What I would tell any buyer is this: do not self-diagnose your eligibility based on a general understanding of the rules. The definition is precise, the stakes are real, and a 30-minute conversation with a conveyancer before you make an offer costs far less than a wrongly claimed relief that HMRC later claws back. The buyers who navigate this well are the ones who treat the definition as a legal question, not a common-sense one.

— Rhys

Plan your purchase with confidence using Offersmart

Understanding your first-time buyer status is the foundation. Building the full financial picture around it is the next step.

https://offersmart.co.uk

Offersmart gives you the tools to do exactly that. The mortgage calculator lets you model repayments across different deposit sizes and interest rates, so you can see clearly what you can afford before you make an offer. The stamp duty calculator shows you precisely how much SDLT you will pay based on the purchase price and your buyer status. Beyond the numbers, Offersmart analyses comparable local sales, flood risk, crime data, and school proximity so you are not just calculating costs. You are making a fully informed decision. No guesswork. No surprises.

FAQ

What does first time buyer mean in the UK?

A first-time buyer is someone who has never owned a freehold or leasehold interest in a residential property anywhere in the world. This definition is set by HMRC and determines eligibility for Stamp Duty Land Tax relief and certain mortgage schemes.

Who is considered a first time buyer for stamp duty purposes?

HMRC considers you a first-time buyer for SDLT relief only if you have never previously owned property, including inherited property, overseas property, or a share in a jointly owned home. For joint purchases, all buyers must meet this criterion.

Can I be a first time buyer if I inherited a property?

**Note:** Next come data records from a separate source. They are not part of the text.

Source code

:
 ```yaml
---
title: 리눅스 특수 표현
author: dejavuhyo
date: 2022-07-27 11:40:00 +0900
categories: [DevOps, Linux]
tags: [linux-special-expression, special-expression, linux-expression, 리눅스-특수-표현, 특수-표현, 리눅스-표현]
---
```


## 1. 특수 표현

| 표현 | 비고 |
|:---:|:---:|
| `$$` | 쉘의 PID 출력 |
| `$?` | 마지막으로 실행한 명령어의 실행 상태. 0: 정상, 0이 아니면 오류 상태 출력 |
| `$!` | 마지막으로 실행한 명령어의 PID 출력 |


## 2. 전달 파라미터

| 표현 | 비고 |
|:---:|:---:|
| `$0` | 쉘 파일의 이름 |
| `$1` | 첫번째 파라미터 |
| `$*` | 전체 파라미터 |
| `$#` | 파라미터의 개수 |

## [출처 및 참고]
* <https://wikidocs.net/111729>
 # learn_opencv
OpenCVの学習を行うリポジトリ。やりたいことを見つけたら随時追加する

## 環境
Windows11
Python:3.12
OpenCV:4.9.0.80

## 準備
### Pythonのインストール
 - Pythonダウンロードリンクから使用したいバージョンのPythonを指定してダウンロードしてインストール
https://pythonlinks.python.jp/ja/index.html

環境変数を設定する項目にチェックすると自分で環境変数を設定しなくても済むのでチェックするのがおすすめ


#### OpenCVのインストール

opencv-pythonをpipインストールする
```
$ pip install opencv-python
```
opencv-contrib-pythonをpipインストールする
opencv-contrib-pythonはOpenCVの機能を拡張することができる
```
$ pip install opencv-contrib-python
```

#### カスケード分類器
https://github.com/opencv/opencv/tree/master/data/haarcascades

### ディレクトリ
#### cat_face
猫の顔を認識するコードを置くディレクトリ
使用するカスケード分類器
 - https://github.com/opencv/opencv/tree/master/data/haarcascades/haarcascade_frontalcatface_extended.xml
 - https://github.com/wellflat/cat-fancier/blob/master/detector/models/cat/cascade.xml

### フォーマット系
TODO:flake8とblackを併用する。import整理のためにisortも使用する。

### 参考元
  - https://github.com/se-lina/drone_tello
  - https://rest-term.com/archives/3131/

No. Inherited property counts as ownership under HMRC's rules, regardless of how long you held it or whether you ever lived in it. You would not qualify for first-time buyer SDLT relief.

How does the 2025 Mortgage Guarantee Scheme help first time buyers?

The 2025 Mortgage Guarantee Scheme allows eligible buyers to purchase with a 5% deposit by providing government-backed guarantees to lenders on 91% to 95% loan-to-value mortgages. Eligibility for this scheme is assessed separately from SDLT first-time buyer status.

Does the English Housing Survey use the same definition as HMRC?

No. The English Housing Survey defines a recent first-time buyer as someone who purchased their first home within the last three years. This is a statistical definition used for demographic research and does not reflect the legal threshold HMRC applies for tax relief purposes.